More Beethoven followed, an unpublished trio movement, written for ten-year-old Maximiliana Brentano, whose Aunt ‘Tonie’ Brentano may have been the ‘Immortal Beloved’ of the letter discovered after Beethoven’s death. The piece affirmed the composer’s ‘Haydn mentoring’.

The Swiss-American composer Ernest Bloch (1880-1959) is unduly neglected. His brief Three Nocturnes may suggest Debussy, but draws on his Jewish heritage, with outbursts of Klezmer music of the Ashkenazi tradition of Eastern Europe. It would be good to hear Bloch’s magnificent First Piano Quintet (1923) one day. 

After the ‘dry’ Interval, came a single work; Franz Schubert’s Trio in B flat, opus 99, written shortly before his untimely death, unplayed and unpublished for ten years, when it was lauded to the skies by Robert Schumann in his role as a music critic. The scale was symphonic (surely influenced by Beethoven’s Archduke Trio, opus 97). However Schubert’s melodic stream, maintained throughout its four movements, reflected his prowess as a composer of songs, with added structural sinews.

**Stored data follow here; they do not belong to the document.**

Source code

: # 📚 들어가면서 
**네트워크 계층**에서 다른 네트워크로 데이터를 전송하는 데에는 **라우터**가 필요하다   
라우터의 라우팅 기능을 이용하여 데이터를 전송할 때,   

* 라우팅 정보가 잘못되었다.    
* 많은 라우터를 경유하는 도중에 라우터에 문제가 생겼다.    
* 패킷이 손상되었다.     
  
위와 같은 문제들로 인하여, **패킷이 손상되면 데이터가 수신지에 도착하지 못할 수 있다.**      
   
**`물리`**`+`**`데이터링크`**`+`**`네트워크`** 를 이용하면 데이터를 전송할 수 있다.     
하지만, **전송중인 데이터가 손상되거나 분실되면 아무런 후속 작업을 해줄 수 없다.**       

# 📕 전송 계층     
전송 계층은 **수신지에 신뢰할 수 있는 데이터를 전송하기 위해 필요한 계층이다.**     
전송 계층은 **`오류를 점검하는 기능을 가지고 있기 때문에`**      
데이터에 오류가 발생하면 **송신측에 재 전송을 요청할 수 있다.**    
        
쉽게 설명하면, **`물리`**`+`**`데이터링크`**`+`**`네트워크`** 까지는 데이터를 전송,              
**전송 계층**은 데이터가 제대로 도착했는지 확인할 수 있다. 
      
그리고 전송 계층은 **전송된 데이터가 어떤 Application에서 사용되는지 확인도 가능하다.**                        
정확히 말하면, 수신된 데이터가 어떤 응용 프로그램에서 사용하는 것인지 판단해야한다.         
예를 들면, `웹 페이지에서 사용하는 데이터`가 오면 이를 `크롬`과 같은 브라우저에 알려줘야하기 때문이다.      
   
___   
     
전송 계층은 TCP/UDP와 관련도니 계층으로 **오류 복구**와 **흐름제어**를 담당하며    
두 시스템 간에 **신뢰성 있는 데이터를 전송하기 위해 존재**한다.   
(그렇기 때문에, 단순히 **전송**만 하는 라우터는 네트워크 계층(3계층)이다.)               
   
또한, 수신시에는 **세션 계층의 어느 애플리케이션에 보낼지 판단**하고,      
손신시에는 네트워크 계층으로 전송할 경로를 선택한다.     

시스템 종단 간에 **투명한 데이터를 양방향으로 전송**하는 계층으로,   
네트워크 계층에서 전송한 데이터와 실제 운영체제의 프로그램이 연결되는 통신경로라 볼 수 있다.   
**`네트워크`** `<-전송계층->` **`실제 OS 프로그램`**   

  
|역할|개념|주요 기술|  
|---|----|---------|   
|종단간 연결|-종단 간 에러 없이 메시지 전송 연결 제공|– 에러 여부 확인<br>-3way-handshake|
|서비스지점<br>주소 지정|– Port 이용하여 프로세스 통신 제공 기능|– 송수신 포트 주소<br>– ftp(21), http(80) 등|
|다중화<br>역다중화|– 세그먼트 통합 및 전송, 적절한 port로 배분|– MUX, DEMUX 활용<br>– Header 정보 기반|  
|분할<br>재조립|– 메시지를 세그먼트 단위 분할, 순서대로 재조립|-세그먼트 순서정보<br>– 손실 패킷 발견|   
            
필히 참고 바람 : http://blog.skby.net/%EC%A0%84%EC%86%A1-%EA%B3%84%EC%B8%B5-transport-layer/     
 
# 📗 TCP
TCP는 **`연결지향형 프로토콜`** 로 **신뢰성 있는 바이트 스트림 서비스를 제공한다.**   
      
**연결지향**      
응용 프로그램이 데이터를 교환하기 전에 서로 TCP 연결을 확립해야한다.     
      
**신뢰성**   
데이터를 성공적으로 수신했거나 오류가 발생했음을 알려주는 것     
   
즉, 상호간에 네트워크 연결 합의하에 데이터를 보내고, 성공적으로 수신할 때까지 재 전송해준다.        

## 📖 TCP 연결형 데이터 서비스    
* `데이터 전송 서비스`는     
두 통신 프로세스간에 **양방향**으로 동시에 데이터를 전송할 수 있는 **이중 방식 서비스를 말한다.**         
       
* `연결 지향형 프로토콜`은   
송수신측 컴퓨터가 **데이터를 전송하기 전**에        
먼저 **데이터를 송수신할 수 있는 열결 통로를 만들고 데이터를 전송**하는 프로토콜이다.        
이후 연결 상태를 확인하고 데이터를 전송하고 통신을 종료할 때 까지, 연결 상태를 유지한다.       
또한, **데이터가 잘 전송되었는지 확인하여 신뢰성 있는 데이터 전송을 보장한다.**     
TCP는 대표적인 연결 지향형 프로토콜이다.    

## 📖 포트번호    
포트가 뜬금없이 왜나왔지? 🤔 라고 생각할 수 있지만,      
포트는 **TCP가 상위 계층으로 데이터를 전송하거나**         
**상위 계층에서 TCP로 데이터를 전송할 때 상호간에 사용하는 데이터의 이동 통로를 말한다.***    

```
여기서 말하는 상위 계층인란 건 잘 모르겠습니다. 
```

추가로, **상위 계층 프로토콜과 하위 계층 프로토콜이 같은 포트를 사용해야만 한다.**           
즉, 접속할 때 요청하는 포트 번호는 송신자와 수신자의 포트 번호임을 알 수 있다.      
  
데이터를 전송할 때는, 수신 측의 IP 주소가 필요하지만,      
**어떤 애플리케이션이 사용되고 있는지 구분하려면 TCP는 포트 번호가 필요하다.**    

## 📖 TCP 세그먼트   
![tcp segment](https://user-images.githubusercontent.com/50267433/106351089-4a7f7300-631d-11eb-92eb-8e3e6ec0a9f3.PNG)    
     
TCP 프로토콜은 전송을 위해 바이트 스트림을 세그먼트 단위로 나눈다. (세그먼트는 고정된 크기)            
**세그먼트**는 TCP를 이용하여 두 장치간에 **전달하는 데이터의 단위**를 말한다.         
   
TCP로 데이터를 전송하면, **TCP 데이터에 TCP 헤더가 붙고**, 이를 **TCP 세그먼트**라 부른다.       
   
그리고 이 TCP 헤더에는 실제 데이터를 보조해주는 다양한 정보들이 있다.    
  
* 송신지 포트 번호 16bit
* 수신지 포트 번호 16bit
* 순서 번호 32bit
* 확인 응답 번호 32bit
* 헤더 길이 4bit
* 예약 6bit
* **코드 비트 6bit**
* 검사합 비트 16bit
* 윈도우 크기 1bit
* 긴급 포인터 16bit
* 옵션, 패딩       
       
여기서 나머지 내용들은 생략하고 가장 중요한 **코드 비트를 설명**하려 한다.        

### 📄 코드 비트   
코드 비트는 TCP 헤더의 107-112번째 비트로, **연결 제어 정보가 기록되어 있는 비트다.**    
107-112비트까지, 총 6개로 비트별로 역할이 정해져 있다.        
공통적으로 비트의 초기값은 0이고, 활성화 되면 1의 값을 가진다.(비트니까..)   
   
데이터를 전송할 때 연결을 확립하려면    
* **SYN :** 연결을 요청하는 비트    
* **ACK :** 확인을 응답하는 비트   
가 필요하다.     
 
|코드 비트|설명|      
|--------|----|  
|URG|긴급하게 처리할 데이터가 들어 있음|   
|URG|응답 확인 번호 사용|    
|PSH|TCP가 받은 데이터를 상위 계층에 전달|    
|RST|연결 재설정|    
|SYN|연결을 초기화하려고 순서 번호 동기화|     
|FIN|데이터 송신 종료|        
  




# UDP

In the 1920s the trio was a staple of the Cortot-Thibaut-Casals Trio who recorded it for HMV, truly a ‘Great Recording of the Century’, which ensured its popularity. The second Trio in E flat, opus 100 is less ‘iconic’ but well worth hearing.

The English Piano Trio vigorously rose to the challenge of the four movements, with the intensity of the strings providing an apt frame for the melodic character, which often appears poised on the edge of tragic overtones, even which nominally in a major key. The determination of the first movement led to an Andante slow movement, almost a lullaby, with the cello in the forefront. The forthright Scherzo emphasized the tonal duality of mood of the central Trio. The Rondo finale had varied interludes between repeats of the overriding theme. One brought pizzicato strings followed by tremolo to intensify the sense of impending tragedy. 

Enthusiastic applause to the Trio’s performance throughout the playing of their comprehensive, contrasted and sometimes challenging programme brought a brief encore, a gentle adieu by Shostakovich. The ‘sections’ of the individual pieces of the programme suggest an overall Rondo structure with the Schubert Trio eliding into a Finale. This was a memorable concert was warmly appreciated by all.